A link between Ronald Biggs and Frankie Howerd might seem ludicrous until one remembers The Great St Trinian's Train Robbery and realises how deeply the "Crime of the Century" engraved itself into the national psyche. Everyone involved in the £2.6m haul feels like a character from a British film, from Bruce Reynolds, in his handmade suit and Harry Palmer glasses, through embittered military men and ex-racing getaway drivers to a (sadly discredited) German mastermind with a duelling scar.
The raid on the Glasgow to London Royal Mail night train replaced the traditional image of smash-and-grab cosh-boys with one of highly skilled criminal technicians, and despite plenty of predictably outraged newspaper headlines, the public couldn't get enough of the details. One of the 16-strong gang was a bank robber and ladies' hairdresser, another was a former boxer, and five were never caught. Every element, from the sacks of old bank-notes to the lonely bridge where the signals were covered with black leather gloves, entered the nation's criminal iconography.
For the next 50 years, the theft, the trial (the longest in British criminal history) and subsequent escapes from high-security prisons were endlessly picked over and mythologised. Virtually everyone involved transcribed their version of events, blurring the lines between fact and fiction. Images from The League of Gentlemen and The Italian Job were evoked, until the robbery generated its own fictionalised accounts with freshly minted versions of the leads played by everyone from Stanley Baker to Phil Collins.

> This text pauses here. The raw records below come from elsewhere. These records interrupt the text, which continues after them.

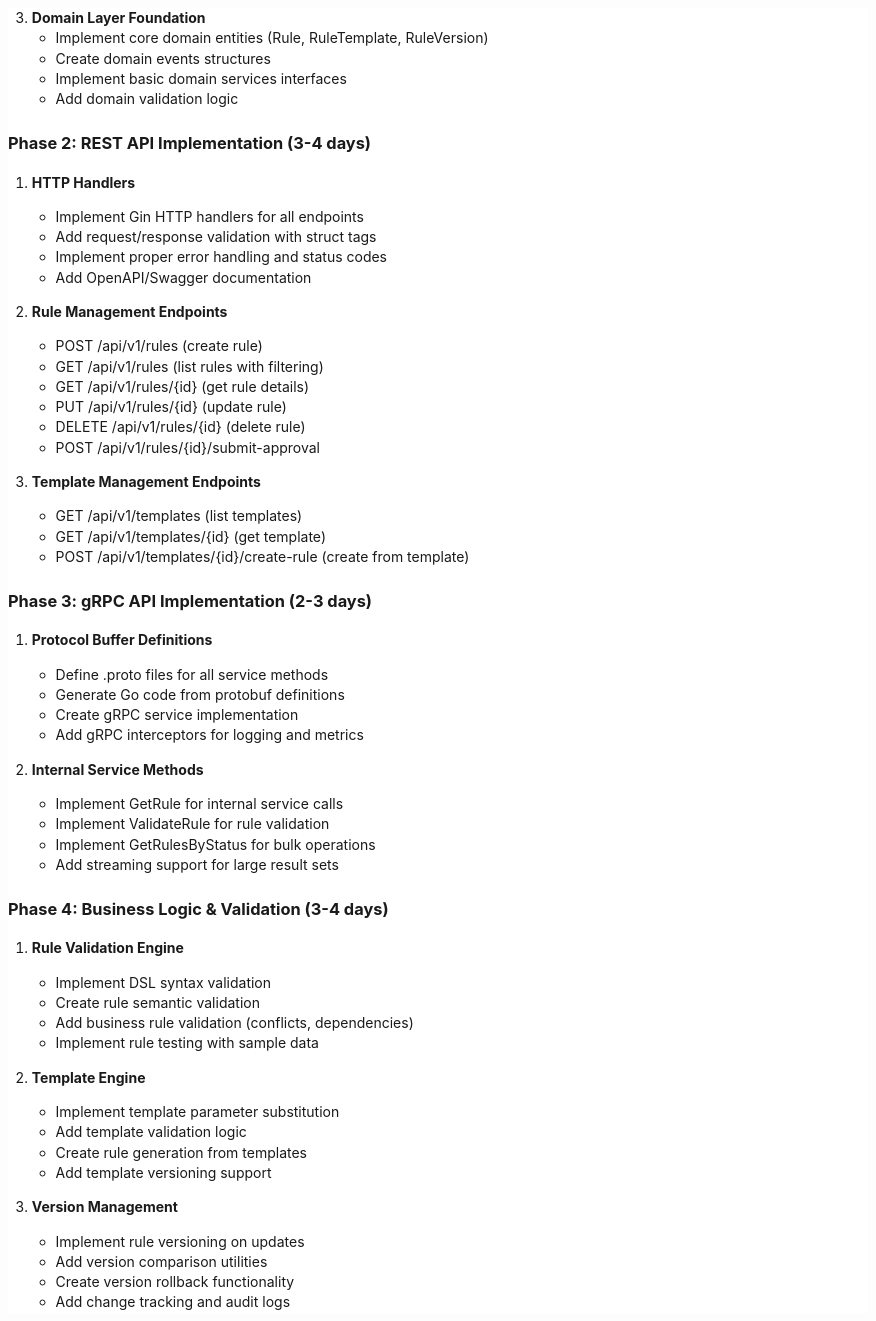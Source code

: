 3. **Domain Layer Foundation**
   - Implement core domain entities (Rule, RuleTemplate, RuleVersion)
   - Create domain events structures
   - Implement basic domain services interfaces
   - Add domain validation logic

### Phase 2: REST API Implementation (3-4 days)
1. **HTTP Handlers**
   - Implement Gin HTTP handlers for all endpoints
   - Add request/response validation with struct tags
   - Implement proper error handling and status codes
   - Add OpenAPI/Swagger documentation

2. **Rule Management Endpoints**
   - POST /api/v1/rules (create rule)
   - GET /api/v1/rules (list rules with filtering)
   - GET /api/v1/rules/{id} (get rule details)
   - PUT /api/v1/rules/{id} (update rule)
   - DELETE /api/v1/rules/{id} (delete rule)
   - POST /api/v1/rules/{id}/submit-approval

3. **Template Management Endpoints**
   - GET /api/v1/templates (list templates)
   - GET /api/v1/templates/{id} (get template)
   - POST /api/v1/templates/{id}/create-rule (create from template)

### Phase 3: gRPC API Implementation (2-3 days)
1. **Protocol Buffer Definitions**
   - Define .proto files for all service methods
   - Generate Go code from protobuf definitions
   - Create gRPC service implementation
   - Add gRPC interceptors for logging and metrics

2. **Internal Service Methods**
   - Implement GetRule for internal service calls
   - Implement ValidateRule for rule validation
   - Implement GetRulesByStatus for bulk operations
   - Add streaming support for large result sets

### Phase 4: Business Logic & Validation (3-4 days)
1. **Rule Validation Engine**
   - Implement DSL syntax validation
   - Create rule semantic validation
   - Add business rule validation (conflicts, dependencies)
   - Implement rule testing with sample data

2. **Template Engine**
   - Implement template parameter substitution
   - Add template validation logic
   - Create rule generation from templates
   - Add template versioning support

3. **Version Management**
   - Implement rule versioning on updates
   - Add version comparison utilities
   - Create version rollback functionality
   - Add change tracking and audit logs
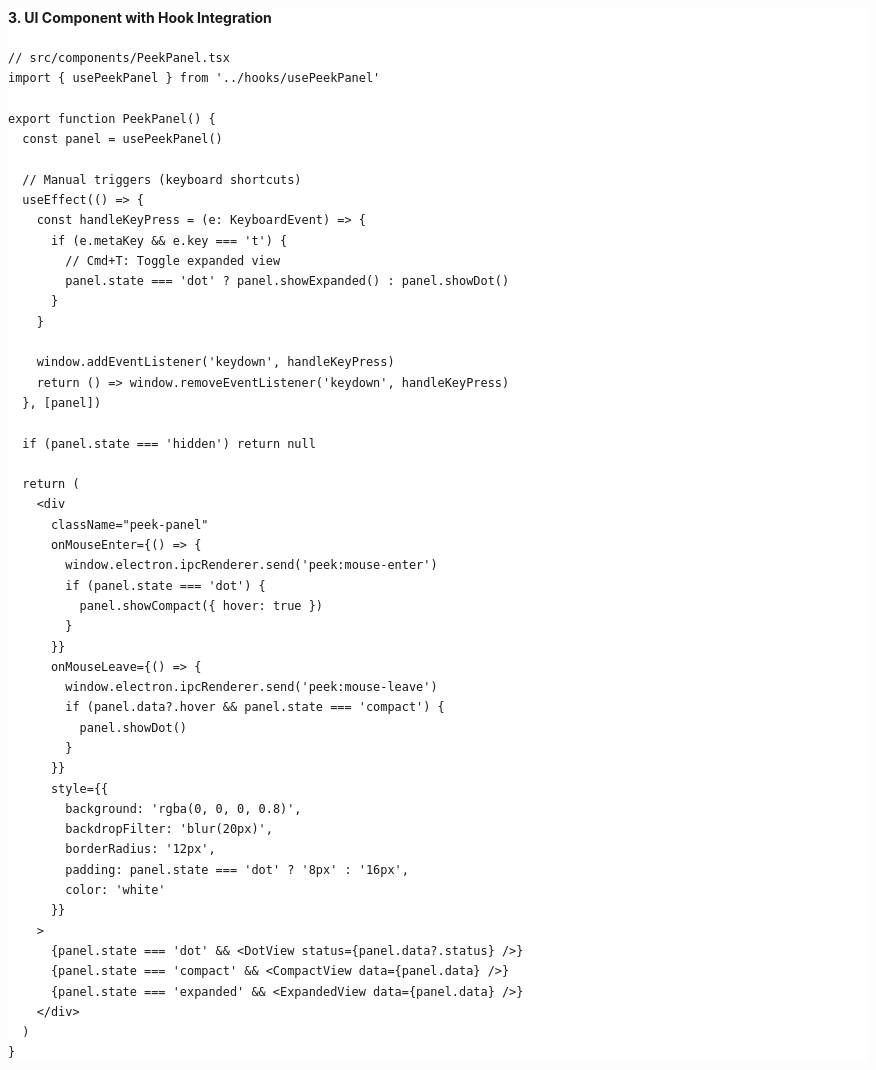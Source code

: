 #### 3. UI Component with Hook Integration
```tsx
// src/components/PeekPanel.tsx
import { usePeekPanel } from '../hooks/usePeekPanel'

export function PeekPanel() {
  const panel = usePeekPanel()

  // Manual triggers (keyboard shortcuts)
  useEffect(() => {
    const handleKeyPress = (e: KeyboardEvent) => {
      if (e.metaKey && e.key === 't') {
        // Cmd+T: Toggle expanded view
        panel.state === 'dot' ? panel.showExpanded() : panel.showDot()
      }
    }

    window.addEventListener('keydown', handleKeyPress)
    return () => window.removeEventListener('keydown', handleKeyPress)
  }, [panel])

  if (panel.state === 'hidden') return null

  return (
    <div
      className="peek-panel"
      onMouseEnter={() => {
        window.electron.ipcRenderer.send('peek:mouse-enter')
        if (panel.state === 'dot') {
          panel.showCompact({ hover: true })
        }
      }}
      onMouseLeave={() => {
        window.electron.ipcRenderer.send('peek:mouse-leave')
        if (panel.data?.hover && panel.state === 'compact') {
          panel.showDot()
        }
      }}
      style={{
        background: 'rgba(0, 0, 0, 0.8)',
        backdropFilter: 'blur(20px)',
        borderRadius: '12px',
        padding: panel.state === 'dot' ? '8px' : '16px',
        color: 'white'
      }}
    >
      {panel.state === 'dot' && <DotView status={panel.data?.status} />}
      {panel.state === 'compact' && <CompactView data={panel.data} />}
      {panel.state === 'expanded' && <ExpandedView data={panel.data} />}
    </div>
  )
}
```
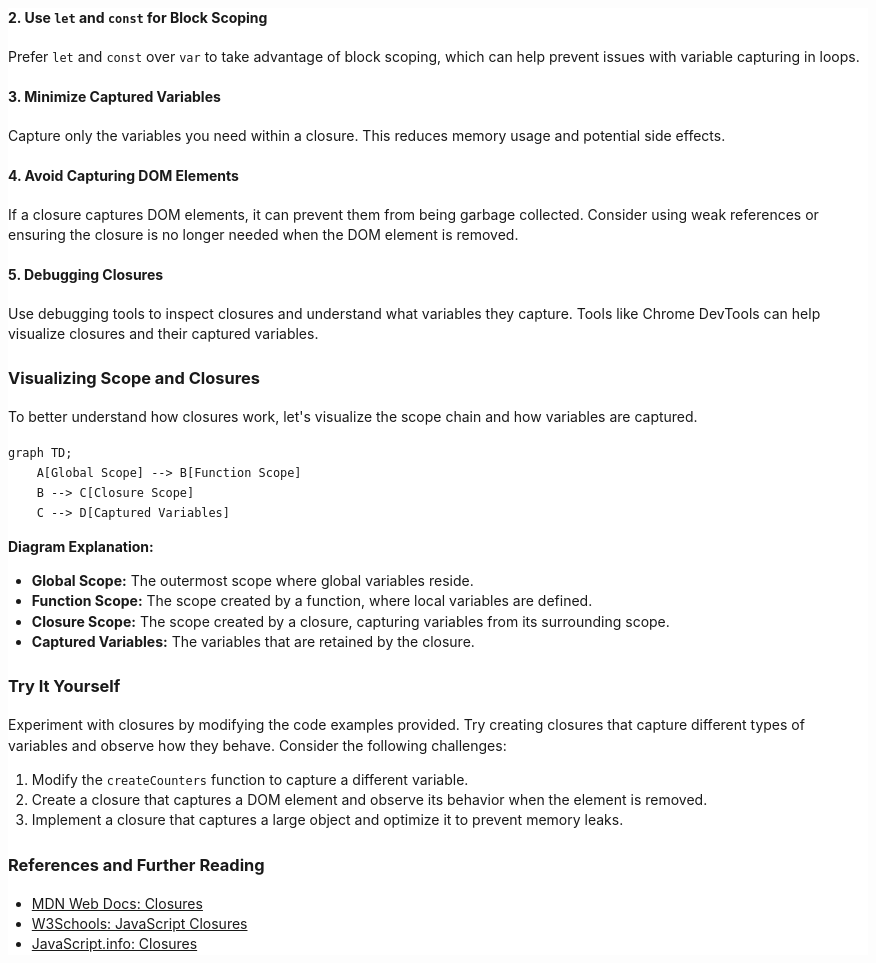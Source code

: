 #### 2. Use `let` and `const` for Block Scoping

Prefer `let` and `const` over `var` to take advantage of block scoping, which can help prevent issues with variable capturing in loops.

#### 3. Minimize Captured Variables

Capture only the variables you need within a closure. This reduces memory usage and potential side effects.

#### 4. Avoid Capturing DOM Elements

If a closure captures DOM elements, it can prevent them from being garbage collected. Consider using weak references or ensuring the closure is no longer needed when the DOM element is removed.

#### 5. Debugging Closures

Use debugging tools to inspect closures and understand what variables they capture. Tools like Chrome DevTools can help visualize closures and their captured variables.

### Visualizing Scope and Closures

To better understand how closures work, let's visualize the scope chain and how variables are captured.

```mermaid
graph TD;
    A[Global Scope] --> B[Function Scope]
    B --> C[Closure Scope]
    C --> D[Captured Variables]
```

**Diagram Explanation:**

- **Global Scope:** The outermost scope where global variables reside.
- **Function Scope:** The scope created by a function, where local variables are defined.
- **Closure Scope:** The scope created by a closure, capturing variables from its surrounding scope.
- **Captured Variables:** The variables that are retained by the closure.

### Try It Yourself

Experiment with closures by modifying the code examples provided. Try creating closures that capture different types of variables and observe how they behave. Consider the following challenges:

1. Modify the `createCounters` function to capture a different variable.
2. Create a closure that captures a DOM element and observe its behavior when the element is removed.
3. Implement a closure that captures a large object and optimize it to prevent memory leaks.

### References and Further Reading

- [MDN Web Docs: Closures](https://developer.mozilla.org/en-US/docs/Web/JavaScript/Closures)
- [W3Schools: JavaScript Closures](https://www.w3schools.com/js/js_function_closures.asp)
- [JavaScript.info: Closures](https://javascript.info/closure)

In a postwar country still paralysed by regulation and austerity, the robbers were covertly admired for their military precision and planning, their refusal to use firearms, and their sheer bravado, while the Royal Mail was presented as complacent and outdated for using the same carriage on regular dates to transport huge amounts of cash through darkened, deserted countryside. The truth is inevitably more complex. The plan was flawed, the decision to unpack the money at a farmhouse proved fatal, and the police investigation failed to provide forensic evidence.
Few crimes have provoked such prolonged scrutiny. When the author Piers Paul Read met with seven of the robbers before writing his account, the man he described as the most sinister of the gang turned out to be their literary agent. Romantic notions about the robbery were counterbalanced by increasing disenchantment with the Establishment. Incredibly, one of the banks involved had no insurance against theft. Prosecutions were slow and the case dragged. State prevarication occurred just as it seemed the forces of anarchy were marshalling. But is it any wonder that we can visualise the events of a single August night more clearly than the protracted tangle of prosecutions that followed? This racing read reveals a strangely seductive lost world.